Dans un arrêt en date du 9 mars 2022, la Chambre commerciale admet qu’une SARL puisse être engagée par les actes d’un salarié, en se fondant sur l’existence d’un mandat apparent. La Haute juridiction rappelle par ailleurs les éléments permettant de retenir un tel mandat.

(Cour de cassation, civile, Chambre commerciale, 9 mars 2022, 19-25.704, Publié au bulletin)

[Rappel des faits et de la procédure]

Une société de promotion a signé une promesse unilatérale de vente portant sur plusieurs parcelles de terrain en vue de la construction de logements, opération à l’occasion de laquelle une société à responsabilité limitée est intervenue en qualité d’apporteur d’affaires. Un riverain ayant menacé de déposer un recours contre le permis de construire qui avait été accordé, la société de promotion a signé avec lui un protocole d’accord prévoyant le versement d’une indemnité transactionnelle de 60 000 euros. Prétendant que la société apporteuse d’affaire s’était engagée à prendre en charge la moitié de cette somme, la société de promotion l’a assignée en paiement.

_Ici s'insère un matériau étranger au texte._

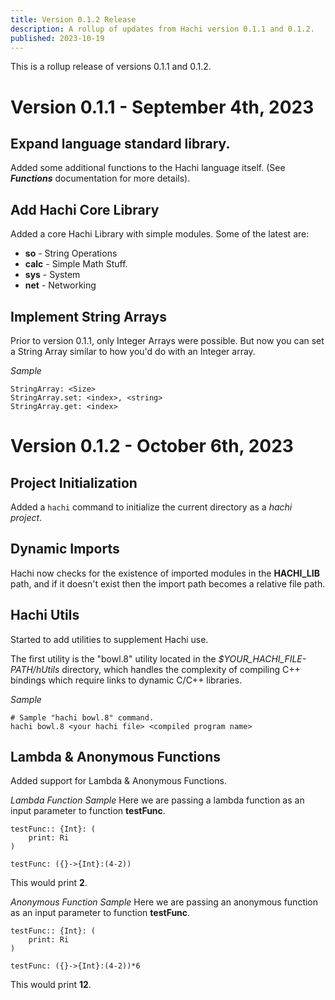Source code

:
 ```yaml
---
title: Version 0.1.2 Release
description: A rollup of updates from Hachi version 0.1.1 and 0.1.2.
published: 2023-10-19
---
```


This is a rollup release of versions 0.1.1 and 0.1.2.

# Version 0.1.1 - September 4th, 2023

## Expand language standard library.
Added some additional functions to the Hachi language itself. (See ***Functions*** documentation for more details).

## Add Hachi Core Library
Added a core Hachi Library with simple modules. Some of the latest are:
- **so** - String Operations
- **calc** - Simple Math Stuff.
- **sys** - System
- **net** - Networking

## Implement String Arrays
Prior to version 0.1.1, only Integer Arrays were possible. But now you can set a String Array similar to how you'd do with an Integer array.

*Sample*

    StringArray: <Size>
    StringArray.set: <index>, <string>
    StringArray.get: <index>

# Version 0.1.2 - October 6th, 2023

## Project Initialization
Added a `hachi` command to initialize the current directory as a *hachi project*.

## Dynamic Imports
Hachi now checks for the existence of imported modules in the **HACHI_LIB** path, and if it doesn't exist then the import path becomes a relative file path.

## Hachi Utils
Started to add utilities to supplement Hachi use.

The first utility is the "bowl.8" utility located in the *$YOUR_HACHI_FILE-PATH/hUtils* directory, which handles the complexity of compiling C++ bindings which require links to dynamic C/C++ libraries.

*Sample*

    # Sample "hachi bowl.8" command.
    hachi bowl.8 <your hachi file> <compiled program name>

## Lambda & Anonymous Functions

Added support for Lambda & Anonymous Functions. 

*Lambda Function Sample*
Here we are passing a lambda function as an input parameter to function **testFunc**.

    testFunc:: {Int}: (
        print: Ri
    )

    testFunc: ({}->{Int}:(4-2))

This would print **2**.

*Anonymous Function Sample*
Here we are passing an anonymous function as an input parameter to function **testFunc**.

    testFunc:: {Int}: (
        print: Ri
    )

    testFunc: ({}->{Int}:(4-2))*6

This would print **12**.
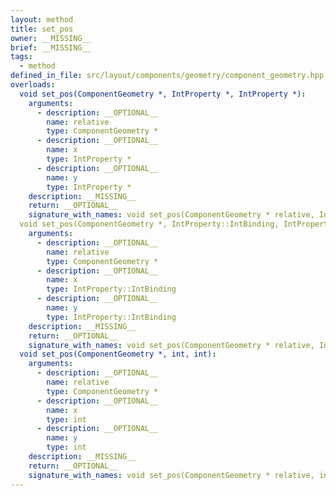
 ```yaml
---
layout: method
title: set_pos
owner: __MISSING__
brief: __MISSING__
tags:
  - method
defined_in_file: src/layout/components/geometry/component_geometry.hpp
overloads:
  void set_pos(ComponentGeometry *, IntProperty *, IntProperty *):
    arguments:
      - description: __OPTIONAL__
        name: relative
        type: ComponentGeometry *
      - description: __OPTIONAL__
        name: x
        type: IntProperty *
      - description: __OPTIONAL__
        name: y
        type: IntProperty *
    description: __MISSING__
    return: __OPTIONAL__
    signature_with_names: void set_pos(ComponentGeometry * relative, IntProperty * x, IntProperty * y)
  void set_pos(ComponentGeometry *, IntProperty::IntBinding, IntProperty::IntBinding):
    arguments:
      - description: __OPTIONAL__
        name: relative
        type: ComponentGeometry *
      - description: __OPTIONAL__
        name: x
        type: IntProperty::IntBinding
      - description: __OPTIONAL__
        name: y
        type: IntProperty::IntBinding
    description: __MISSING__
    return: __OPTIONAL__
    signature_with_names: void set_pos(ComponentGeometry * relative, IntProperty::IntBinding x, IntProperty::IntBinding y)
  void set_pos(ComponentGeometry *, int, int):
    arguments:
      - description: __OPTIONAL__
        name: relative
        type: ComponentGeometry *
      - description: __OPTIONAL__
        name: x
        type: int
      - description: __OPTIONAL__
        name: y
        type: int
    description: __MISSING__
    return: __OPTIONAL__
    signature_with_names: void set_pos(ComponentGeometry * relative, int x, int y)
---
```

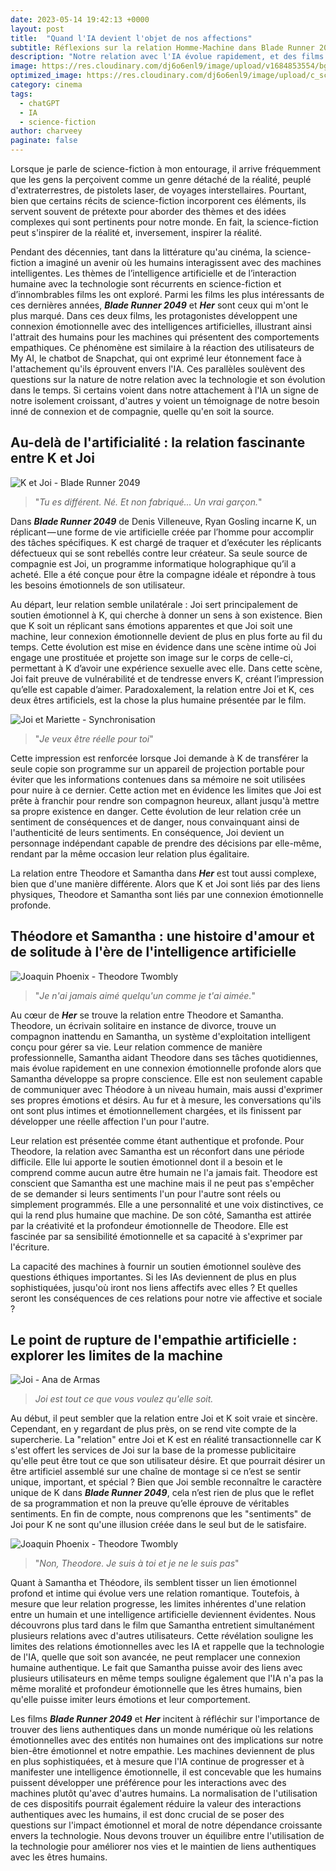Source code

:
 ```yaml
---
date: 2023-05-14 19:42:13 +0000
layout: post
title:  "Quand l'IA devient l'objet de nos affections"
subtitle: Réflexions sur la relation Homme-Machine dans Blade Runner 2049 et Her
description: "Notre relation avec l'IA évolue rapidement, et des films de science-fiction comme Her et Blade Runner 2049 nous permettent d'explorer les implications de cette dynamique..."
image: https://res.cloudinary.com/dj6o6enl9/image/upload/v1684853554/bg-4.jpg
optimized_image: https://res.cloudinary.com/dj6o6enl9/image/upload/c_scale,w_480/v1684853554/bg-4.jpg
category: cinema
tags:
  - chatGPT
  - IA
  - science-fiction
author: charveey
paginate: false
---
```

  
Lorsque je parle de science-fiction à mon entourage, il arrive fréquemment que les gens la perçoivent comme un genre détaché de la réalité, peuplé d'extraterrestres, de pistolets laser, de voyages interstellaires. Pourtant, bien que certains récits de science-fiction incorporent ces éléments, ils servent souvent de prétexte pour aborder des thèmes et des idées complexes qui sont pertinents pour notre monde. En fait, la science-fiction peut s'inspirer de la réalité et, inversement, inspirer la réalité.

Pendant des décennies, tant dans la littérature qu'au cinéma, la science-fiction a imaginé un avenir où les humains interagissent avec des machines intelligentes. Les thèmes de l’intelligence artificielle et de l’interaction humaine avec la technologie sont récurrents en science-fiction et d’innombrables films les ont exploré. Parmi les films les plus intéressants de ces dernières années, ***Blade Runner 2049*** et ***Her*** sont ceux qui m'ont le plus marqué. Dans ces deux films, les protagonistes développent une connexion émotionnelle avec des intelligences artificielles, illustrant ainsi l'attrait des humains pour les machines qui présentent des comportements empathiques. Ce phénomène est similaire à la réaction des utilisateurs de My AI, le chatbot de Snapchat, qui ont exprimé leur étonnement face à l'attachement qu'ils éprouvent envers l'IA. Ces parallèles soulèvent des questions sur la nature de notre relation avec la technologie et son évolution dans le temps. Si certains voient dans notre attachement à l'IA un signe de notre isolement croissant, d'autres y voient un témoignage de notre besoin inné de connexion et de compagnie, quelle qu'en soit la source. 

## Au-delà de l'artificialité : la relation fascinante entre K et Joi

![K et Joi - Blade Runner 2049](https://res.cloudinary.com/dj6o6enl9/image/upload/v1684854572/ia.jpg)

> "*Tu es différent. Né. Et non fabriqué... Un vrai garçon.*"

Dans ***Blade Runner 2049*** de Denis Villeneuve, Ryan Gosling incarne K, un réplicant — une forme de vie artificielle créée par l’homme pour accomplir des tâches spécifiques. K est chargé de traquer et d’exécuter les réplicants défectueux qui se sont rebellés contre leur créateur. Sa seule source de compagnie est Joi, un programme informatique holographique qu’il a acheté. Elle a été conçue pour être la compagne idéale et répondre à tous les besoins émotionnels de son utilisateur. 

Au départ, leur relation semble unilatérale : Joi sert principalement de soutien émotionnel à K, qui cherche à donner un sens à son existence. Bien que K soit un réplicant sans émotions apparentes et que Joi soit une machine, leur connexion émotionnelle devient de plus en plus forte au fil du temps. Cette évolution est mise en évidence dans une scène intime où Joi engage une prostituée et projette son image sur le corps de celle-ci, permettant à K d’avoir une expérience sexuelle avec elle. Dans cette scène, Joi fait preuve de vulnérabilité et de tendresse envers K, créant l’impression qu’elle est capable d’aimer. Paradoxalement, la relation entre Joi et K, ces deux êtres artificiels, est la chose la plus humaine présentée par le film.

![Joi et Mariette - Synchronisation](https://res.cloudinary.com/dj6o6enl9/image/upload/v1684854572/ia-2.jpg)

> "*Je veux être réelle pour toi*"

Cette impression est renforcée lorsque Joi demande à K de transférer la seule copie son programme sur un appareil de projection portable pour éviter que les informations contenues dans sa mémoire ne soit utilisées pour nuire à ce dernier. Cette action met en évidence les limites que Joi est prête à franchir pour rendre son compagnon heureux, allant jusqu'à mettre sa propre existence en danger. Cette évolution de leur relation crée un sentiment de conséquences et de danger, nous convainquant ainsi de l'authenticité de leurs sentiments. En conséquence, Joi devient un personnage indépendant capable de prendre des décisions par elle-même, rendant par la même occasion leur relation plus égalitaire.

La relation entre Theodore et Samantha dans ***Her*** est tout aussi complexe, bien que d'une manière différente. Alors que K et Joi sont liés par des liens physiques, Theodore et Samantha sont liés par une connexion émotionnelle profonde.

## Théodore et Samantha : une histoire d'amour et de solitude à l'ère de l'intelligence artificielle

![Joaquin Phoenix - Theodore Twombly](https://res.cloudinary.com/dj6o6enl9/image/upload/v1684854572/ia-3.jpg)

> "*Je n'ai jamais aimé quelqu'un comme je t'ai aimée.*"

Au cœur de ***Her*** se trouve la relation entre Theodore et Samantha. Theodore, un écrivain solitaire en instance de divorce, trouve un compagnon inattendu en Samantha, un système d'exploitation intelligent conçu pour gérer sa vie. Leur relation commence de manière professionnelle, Samantha aidant Theodore dans ses tâches quotidiennes, mais évolue rapidement en une connexion émotionnelle profonde alors que Samantha développe sa propre conscience. Elle est non seulement capable de communiquer avec Théodore à un niveau humain, mais aussi d'exprimer ses propres émotions et désirs. Au fur et à mesure, les conversations qu'ils ont sont plus intimes et émotionnellement chargées, et ils finissent par développer une réelle affection l'un pour l'autre. 

Leur relation est présentée comme  étant authentique et profonde. Pour Theodore, la relation avec Samantha est un réconfort dans une période difficile.  Elle lui apporte le soutien émotionnel dont il a besoin et le comprend comme aucun autre être humain ne l'a jamais fait. Theodore est conscient que Samantha est une machine mais il ne peut pas s'empêcher de se demander si leurs sentiments l'un pour l'autre sont réels ou simplement programmés. Elle a une personnalité et une voix distinctives, ce qui la rend plus humaine que machine. De son côté, Samantha est attirée par la créativité et la profondeur émotionnelle de Theodore. Elle est fascinée par sa sensibilité émotionnelle et sa capacité à s'exprimer par l'écriture.

La capacité des machines à fournir un soutien émotionnel soulève des questions éthiques importantes. Si les IAs deviennent de plus en plus sophistiquées, jusqu'où iront nos liens affectifs avec elles ? Et quelles seront les conséquences de ces relations pour notre vie affective et sociale ? 

##  Le point de rupture de l'empathie artificielle : explorer les limites de la machine

![Joi - Ana de Armas](https://res.cloudinary.com/dj6o6enl9/image/upload/v1684854572/ia-4.jpg)

> *Joi est tout ce que vous voulez qu'elle soit.*

Au début, il peut sembler que la relation entre Joi et K soit vraie et sincère. Cependant, en y regardant de plus près, on se rend vite compte de la supercherie. La "relation" entre Joi et K est en réalité transactionnelle car K s'est offert les services de Joi sur la base de la promesse publicitaire qu'elle peut être tout ce que son utilisateur désire. Et que pourrait désirer un être artificiel assemblé sur une chaîne de montage si ce n’est se sentir unique, important, et spécial ? Bien que Joi semble reconnaître le caractère unique de K dans ***Blade Runner 2049***, cela n’est rien de plus que le reflet de sa programmation et non la preuve qu’elle éprouve de véritables sentiments. En fin de compte, nous comprenons que les "sentiments" de Joi pour K ne sont qu'une illusion créée dans le seul but de le satisfaire.

![Joaquin Phoenix - Theodore Twombly](https://res.cloudinary.com/dj6o6enl9/image/upload/v1684854572/ia-5.jpg)

> "*Non, Theodore. Je suis à toi et je ne le suis pas*"

Quant à Samantha et Théodore, ils semblent tisser un lien émotionnel profond et intime qui évolue vers une relation romantique. Toutefois, à mesure que leur relation progresse, les limites inhérentes d'une relation entre un humain et une intelligence artificielle deviennent évidentes. Nous découvrons plus tard dans le film que Samantha entretient simultanément plusieurs relations avec d'autres utilisateurs. Cette révélation souligne les limites des relations émotionnelles avec les IA et rappelle que la technologie de l'IA, quelle que soit son avancée, ne peut remplacer une connexion humaine authentique. Le fait que Samantha puisse avoir des liens avec plusieurs utilisateurs en même temps souligne également que l'IA n'a pas la même moralité et profondeur émotionnelle que les êtres humains, bien qu'elle puisse imiter leurs émotions et leur comportement.

Les films ***Blade Runner 2049*** et ***Her*** incitent à réfléchir sur l'importance de trouver des liens authentiques dans un monde numérique où les relations émotionnelles avec des entités non humaines ont des implications sur notre bien-être émotionnel et notre empathie. Les machines deviennent de plus en plus sophistiquées, et à mesure que l'IA continue de progresser et à manifester une intelligence émotionnelle, il est concevable que les humains puissent développer une préférence pour les interactions avec des machines plutôt qu'avec d'autres humains. La normalisation de l'utilisation de ces dispositifs pourrait également réduire la valeur des interactions authentiques avec les humains, il est donc crucial de se poser des questions sur l'impact émotionnel et moral de notre dépendance croissante envers la technologie. Nous devons trouver un équilibre entre l'utilisation de la technologie pour améliorer nos vies et le maintien de liens authentiques avec les êtres humains.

Les juges du fond accédèrent à cette demande, suscitant la formation d’un pourvoi en cassation.

La Haute juridiction rejette le pourvoi en ces termes :

« 3. D’une part, le seul fait que la nomination et la cessation des fonctions de gérant de société à responsabilité limitée soient soumises à des règles de publicité légale ne suffit pas à exclure qu’une telle société puisse être engagée sur le fondement d’un mandat apparent. Le grief de la première branche, qui postule le contraire, manque en droit.

 D’autre part, il résulte des articles 1985 et 1998 du Code civil qu’une personne peut être engagée sur le fondement d’un mandat apparent lorsque la croyance du tiers aux pouvoirs du prétendu mandataire a été légitime, ce caractère supposant que les circonstances autorisaient ce tiers à ne pas vérifier lesdits pouvoirs.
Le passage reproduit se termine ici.